Records: Begin
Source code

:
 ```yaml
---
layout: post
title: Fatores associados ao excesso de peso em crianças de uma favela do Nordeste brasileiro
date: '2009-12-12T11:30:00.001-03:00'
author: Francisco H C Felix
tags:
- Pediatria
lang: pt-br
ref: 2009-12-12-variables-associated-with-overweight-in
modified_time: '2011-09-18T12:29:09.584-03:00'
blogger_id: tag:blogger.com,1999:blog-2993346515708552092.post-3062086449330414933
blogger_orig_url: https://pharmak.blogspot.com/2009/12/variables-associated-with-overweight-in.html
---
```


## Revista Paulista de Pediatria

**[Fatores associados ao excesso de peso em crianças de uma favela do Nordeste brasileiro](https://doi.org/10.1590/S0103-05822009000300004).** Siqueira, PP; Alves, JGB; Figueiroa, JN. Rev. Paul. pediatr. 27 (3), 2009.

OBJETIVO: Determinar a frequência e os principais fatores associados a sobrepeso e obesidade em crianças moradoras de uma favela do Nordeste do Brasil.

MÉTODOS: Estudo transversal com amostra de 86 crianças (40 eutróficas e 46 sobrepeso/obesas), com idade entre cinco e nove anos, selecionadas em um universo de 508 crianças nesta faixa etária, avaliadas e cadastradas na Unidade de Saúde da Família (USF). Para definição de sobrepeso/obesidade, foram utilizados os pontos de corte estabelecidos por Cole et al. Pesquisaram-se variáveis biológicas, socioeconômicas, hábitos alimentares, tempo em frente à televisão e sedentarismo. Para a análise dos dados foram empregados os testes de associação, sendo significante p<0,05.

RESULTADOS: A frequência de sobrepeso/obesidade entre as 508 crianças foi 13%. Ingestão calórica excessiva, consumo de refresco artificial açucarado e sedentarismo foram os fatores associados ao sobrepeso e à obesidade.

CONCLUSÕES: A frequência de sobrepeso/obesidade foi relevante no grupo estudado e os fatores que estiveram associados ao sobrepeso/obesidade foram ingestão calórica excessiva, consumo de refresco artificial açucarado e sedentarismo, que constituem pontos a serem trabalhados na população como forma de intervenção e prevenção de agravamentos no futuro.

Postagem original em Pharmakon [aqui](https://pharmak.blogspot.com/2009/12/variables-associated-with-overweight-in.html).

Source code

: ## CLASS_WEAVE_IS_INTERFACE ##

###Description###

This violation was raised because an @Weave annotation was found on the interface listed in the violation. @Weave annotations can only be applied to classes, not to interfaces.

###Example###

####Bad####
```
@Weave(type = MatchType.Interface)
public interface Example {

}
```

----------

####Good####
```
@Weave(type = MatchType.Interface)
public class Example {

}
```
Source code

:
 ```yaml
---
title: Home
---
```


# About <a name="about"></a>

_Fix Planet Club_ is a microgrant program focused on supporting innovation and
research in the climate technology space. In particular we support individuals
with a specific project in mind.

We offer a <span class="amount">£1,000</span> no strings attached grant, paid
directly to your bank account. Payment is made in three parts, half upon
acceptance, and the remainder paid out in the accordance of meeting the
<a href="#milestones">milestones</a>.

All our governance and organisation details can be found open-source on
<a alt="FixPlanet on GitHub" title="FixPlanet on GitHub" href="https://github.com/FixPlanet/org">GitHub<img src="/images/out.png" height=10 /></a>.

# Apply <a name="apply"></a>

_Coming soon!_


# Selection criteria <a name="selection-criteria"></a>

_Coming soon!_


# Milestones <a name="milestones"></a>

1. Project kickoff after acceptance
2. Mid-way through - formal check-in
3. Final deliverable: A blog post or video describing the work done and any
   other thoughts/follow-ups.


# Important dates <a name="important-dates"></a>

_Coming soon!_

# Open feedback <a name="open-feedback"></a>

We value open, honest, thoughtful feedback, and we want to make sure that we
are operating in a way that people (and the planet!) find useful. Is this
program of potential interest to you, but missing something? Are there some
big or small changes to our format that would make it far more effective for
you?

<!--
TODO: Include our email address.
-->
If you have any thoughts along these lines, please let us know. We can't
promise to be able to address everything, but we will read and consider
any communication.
Records: End
Required action
Given the data above, transcribe exactly the lines from the one containing "OBJETIVO: Determinar a" down to the one containing "directly to your", and no others.

Solution to this problem
OBJETIVO: Determinar a frequência e os principais fatores associados a sobrepeso e obesidade em crianças moradoras de uma favela do Nordeste do Brasil.

MÉTODOS: Estudo transversal com amostra de 86 crianças (40 eutróficas e 46 sobrepeso/obesas), com idade entre cinco e nove anos, selecionadas em um universo de 508 crianças nesta faixa etária, avaliadas e cadastradas na Unidade de Saúde da Família (USF). Para definição de sobrepeso/obesidade, foram utilizados os pontos de corte estabelecidos por Cole et al. Pesquisaram-se variáveis biológicas, socioeconômicas, hábitos alimentares, tempo em frente à televisão e sedentarismo. Para a análise dos dados foram empregados os testes de associação, sendo significante p<0,05.

RESULTADOS: A frequência de sobrepeso/obesidade entre as 508 crianças foi 13%. Ingestão calórica excessiva, consumo de refresco artificial açucarado e sedentarismo foram os fatores associados ao sobrepeso e à obesidade.

CONCLUSÕES: A frequência de sobrepeso/obesidade foi relevante no grupo estudado e os fatores que estiveram associados ao sobrepeso/obesidade foram ingestão calórica excessiva, consumo de refresco artificial açucarado e sedentarismo, que constituem pontos a serem trabalhados na população como forma de intervenção e prevenção de agravamentos no futuro.

Postagem original em Pharmakon [aqui](https://pharmak.blogspot.com/2009/12/variables-associated-with-overweight-in.html).

Source code

: ## CLASS_WEAVE_IS_INTERFACE ##

###Description###

This violation was raised because an @Weave annotation was found on the interface listed in the violation. @Weave annotations can only be applied to classes, not to interfaces.

###Example###

####Bad####
```
@Weave(type = MatchType.Interface)
public interface Example {

}
```

----------

####Good####
```
@Weave(type = MatchType.Interface)
public class Example {

}
```
Source code

:
 ```yaml
---
title: Home
---
```


# About <a name="about"></a>

_Fix Planet Club_ is a microgrant program focused on supporting innovation and
research in the climate technology space. In particular we support individuals
with a specific project in mind.

We offer a <span class="amount">£1,000</span> no strings attached grant, paid
directly to your bank account. Payment is made in three parts, half upon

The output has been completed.